Purtroppo il tema della leadership è molto trascurato, anche dalle migliori scuole di management. Gran parte della letteratura sull’argomento è di tipo quasi mistico e fa riferimento a etica comportamentale e valori universali, certo fonti di grande ispirazione, ma poveri di prescrizioni operative. Nell’accezione comune, al contrario, il termine viene erroneamente usato come sinonimo di “capo”, cioè per indicare genericamente la persona che siede al vertice di un partito, di un’azienda, di qualunque organizzazione. La leadership consiste invece nella padronanza e nell’impiego sistematico di capacità che permettono di guidare un gruppo di persone verso il raggiungimento di obiettivi non conseguibili tramite i convenzionali metodi di comando e coordinamento gerarchico. La leadership quindi è una forma di potere. Anzi, è potere allo stato puro, perché implica la capacità di influenzare opinioni e comportamenti delle persone allineandoli con i propri obiettivi. Tuttavia, non ha nulla a che fare con il potere che deriva dalla posizione gerarchica. Se ne parla molto, sia pure in modo impreciso e superficiale, perché nei momenti di crisi, quando bisogna misurarsi con cambiamenti tumultuosi e incalzanti, quando le persone devono operare in condizioni di stress, quando il futuro appare incerto e minaccioso, si avverte di più l’esigenza di sistemi di governance basati sulla leadership, in grado di suscitare “adesione spontanea” e quindi di conciliare il coinvolgimento delle persone con l’efficienza e la tempestività delle decisioni.
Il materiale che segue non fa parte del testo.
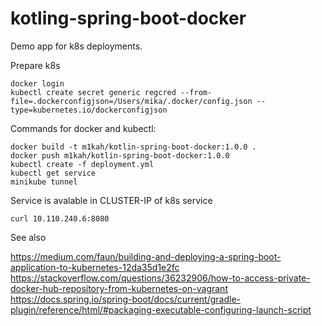 kotling-spring-boot-docker
==

Demo app for k8s deployments.

Prepare k8s

    docker login
    kubectl create secret generic regcred --from-file=.dockerconfigjson=/Users/mika/.docker/config.json --type=kubernetes.io/dockerconfigjson
    

Commands for docker and kubectl:

    docker build -t m1kah/kotlin-spring-boot-docker:1.0.0 . 
    docker push m1kah/kotlin-spring-boot-docker:1.0.0
    kubectl create -f deployment.yml
    kubectl get service
    minikube tunnel

Service is avalable in CLUSTER-IP of k8s service

    curl 10.110.240.6:8080

See also

https://medium.com/faun/building-and-deploying-a-spring-boot-application-to-kubernetes-12da35d1e2fc
https://stackoverflow.com/questions/36232906/how-to-access-private-docker-hub-repository-from-kubernetes-on-vagrant
https://docs.spring.io/spring-boot/docs/current/gradle-plugin/reference/html/#packaging-executable-configuring-launch-script
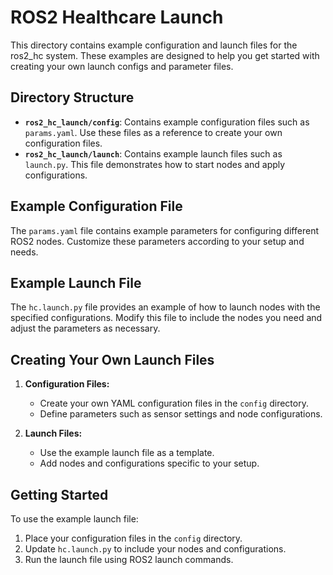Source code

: # ROS2 Healthcare Launch

This directory contains example configuration and launch files for the ros2_hc system. These examples are designed to help you get started with creating your own launch configs and parameter files.

## Directory Structure

- **`ros2_hc_launch/config`**: Contains example configuration files such as `params.yaml`. Use these files as a reference to create your own configuration files.
- **`ros2_hc_launch/launch`**: Contains example launch files such as `launch.py`. This file demonstrates how to start nodes and apply configurations.

## Example Configuration File

The `params.yaml` file contains example parameters for configuring different ROS2 nodes. Customize these parameters according to your setup and needs.

## Example Launch File

The `hc.launch.py` file provides an example of how to launch nodes with the specified configurations. Modify this file to include the nodes you need and adjust the parameters as necessary.

## Creating Your Own Launch Files

1. **Configuration Files:**
   - Create your own YAML configuration files in the `config` directory.
   - Define parameters such as sensor settings and node configurations.

2. **Launch Files:**
   - Use the example launch file as a template.
   - Add nodes and configurations specific to your setup.

## Getting Started

To use the example launch file:

1. Place your configuration files in the `config` directory.
2. Update `hc.launch.py` to include your nodes and configurations.
3. Run the launch file using ROS2 launch commands.



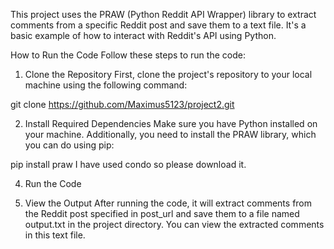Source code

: This project uses the PRAW (Python Reddit API Wrapper) library to extract comments from a specific Reddit post and save them to a text file. It's a basic example of how to interact with Reddit's API using Python.

How to Run the Code
Follow these steps to run the code:

1. Clone the Repository
First, clone the project's repository to your local machine using the following command:


git clone https://github.com/Maximus5123/project2.git

2. Install Required Dependencies
Make sure you have Python installed on your machine. Additionally, you need to install the PRAW library, which you can do using pip:

pip install praw
I have used condo so please download it.

4. Run the Code

5. View the Output
After running the code, it will extract comments from the Reddit post specified in post_url and save them to a file named output.txt in the project directory. You can view the extracted comments in this text file.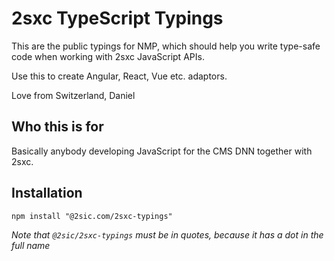 # 2sxc TypeScript Typings

This are the public typings for NMP, which should help you write type-safe code when working with 2sxc JavaScript APIs.

Use this to create Angular, React, Vue etc. adaptors. 

Love from Switzerland, 
Daniel

## Who this is for

Basically anybody developing JavaScript for the CMS DNN together with 2sxc.

## Installation

`npm install "@2sic.com/2sxc-typings"`

_Note that `@2sic/2sxc-typings` must be in quotes, because it has a dot in the full name_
Alcune teorie molto accreditate propongono tre tipologie di leadership: carismatica, trasformazionale e transazionale. Esse non riescono però a spiegare una miriade di fenomeni e manifestazioni che possono essere riconosciuti in esempi tratti dalla storia, dal mondo economico e imprenditoriale, e dall’ambiente artistico. Recenti studi hanno permesso di evidenziare che i diversi stili osservabili empiricamente risultano da combinazioni assolutamente individuali e da modalità di utilizzazione assolutamente personali dell’insieme di dieci strumenti fondamentali, che corrispondono ad altrettante abilità che il leader deve sviluppare. I dieci strumenti, che illustrerò in alcuni prossimi editoriali, incidono su quattro aree di intervento: la prima (area simbolica) si riferisce all’esigenza di essere fonte di ispirazione, di catturare e focalizzare l’attenzione delle persone, di fornire interpretazioni dei fatti che riguardano l’organizzazione e delle scelte di fondo che si devono affrontare ai vari livelli; la seconda (area della valorizzazione delle risorse) è relativa alla necessità di cogliere tutte le potenzialità di accrescimento del capitale umano e sociale; la terza (area politica) riguarda la composizione degli interessi, la ricerca creativa di soluzioni ai conflitti, la persuasione, la formazione e il mantenimento di coalizioni e di relazioni; infine la quarta (area strutturale) è orientata alle architetture organizzative, alle strategie, alla progettazione e anche all’operatività delle strutture.

Dedichiamo allora un po’ di tempo ad acquisire, oltre alle necessarie competenze tecniche che caratterizzano la nostra professione, anche queste capacità che, indipendentemente dalla posizione ricoperta sul posto di lavoro, possono incidere positivamente sulle relazioni con gli altri sul piano degli affari, della vita sociale e della famiglia. E che, se siamo dirigenti, o stiamo per diventarlo, ci aiuteranno ad evitare di essere una delle tante “teste di capo”.